- **Provided information**
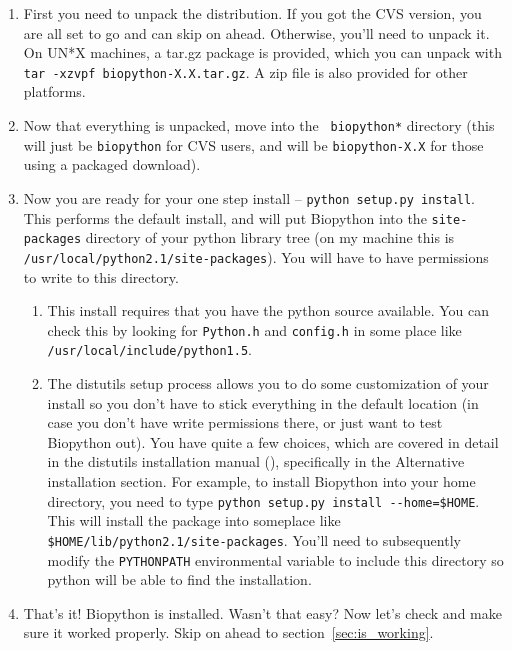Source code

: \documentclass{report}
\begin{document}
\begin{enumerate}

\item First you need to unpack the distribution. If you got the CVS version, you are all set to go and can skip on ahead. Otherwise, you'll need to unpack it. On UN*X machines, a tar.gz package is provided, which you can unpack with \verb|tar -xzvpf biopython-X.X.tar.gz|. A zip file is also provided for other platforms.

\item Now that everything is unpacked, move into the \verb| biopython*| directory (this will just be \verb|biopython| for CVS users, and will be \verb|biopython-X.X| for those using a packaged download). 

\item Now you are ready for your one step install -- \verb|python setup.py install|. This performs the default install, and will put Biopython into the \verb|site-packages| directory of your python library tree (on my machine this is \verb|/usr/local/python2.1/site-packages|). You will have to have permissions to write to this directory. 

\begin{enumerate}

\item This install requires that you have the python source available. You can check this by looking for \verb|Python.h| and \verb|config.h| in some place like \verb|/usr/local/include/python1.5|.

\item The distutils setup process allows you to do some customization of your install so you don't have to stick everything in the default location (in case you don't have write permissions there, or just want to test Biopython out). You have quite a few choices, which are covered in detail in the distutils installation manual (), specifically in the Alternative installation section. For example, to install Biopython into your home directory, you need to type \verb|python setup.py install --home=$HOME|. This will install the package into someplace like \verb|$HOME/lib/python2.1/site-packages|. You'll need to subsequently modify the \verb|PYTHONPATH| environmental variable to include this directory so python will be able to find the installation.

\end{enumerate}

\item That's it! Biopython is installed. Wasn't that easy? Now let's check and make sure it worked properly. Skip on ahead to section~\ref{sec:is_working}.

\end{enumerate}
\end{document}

==

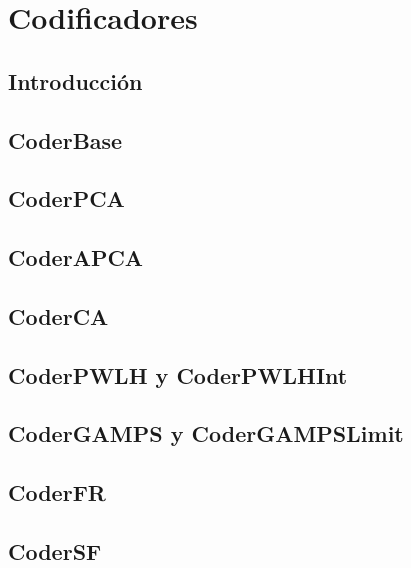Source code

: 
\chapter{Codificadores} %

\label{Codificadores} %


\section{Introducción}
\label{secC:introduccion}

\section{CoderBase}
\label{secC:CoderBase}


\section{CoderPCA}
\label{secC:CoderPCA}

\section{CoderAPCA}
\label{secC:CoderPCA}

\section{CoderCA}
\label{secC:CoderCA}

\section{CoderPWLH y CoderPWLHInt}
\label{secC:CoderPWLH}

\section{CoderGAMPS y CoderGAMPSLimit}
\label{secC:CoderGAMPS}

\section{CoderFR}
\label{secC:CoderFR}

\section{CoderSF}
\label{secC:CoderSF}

- **Exercise details**
Which lines of the records above hold the word "this"? Copy each of them.

- **Task answer**
\item Now that everything is unpacked, move into the \verb| biopython*| directory (this will just be \verb|biopython| for CVS users, and will be \verb|biopython-X.X| for those using a packaged download). 
\item Now you are ready for your one step install -- \verb|python setup.py install|. This performs the default install, and will put Biopython into the \verb|site-packages| directory of your python library tree (on my machine this is \verb|/usr/local/python2.1/site-packages|). You will have to have permissions to write to this directory. 
\item This install requires that you have the python source available. You can check this by looking for \verb|Python.h| and \verb|config.h| in some place like \verb|/usr/local/include/python1.5|.
\item The distutils setup process allows you to do some customization of your install so you don't have to stick everything in the default location (in case you don't have write permissions there, or just want to test Biopython out). You have quite a few choices, which are covered in detail in the distutils installation manual (), specifically in the Alternative installation section. For example, to install Biopython into your home directory, you need to type \verb|python setup.py install --home=$HOME|. This will install the package into someplace like \verb|$HOME/lib/python2.1/site-packages|. You'll need to subsequently modify the \verb|PYTHONPATH| environmental variable to include this directory so python will be able to find the installation.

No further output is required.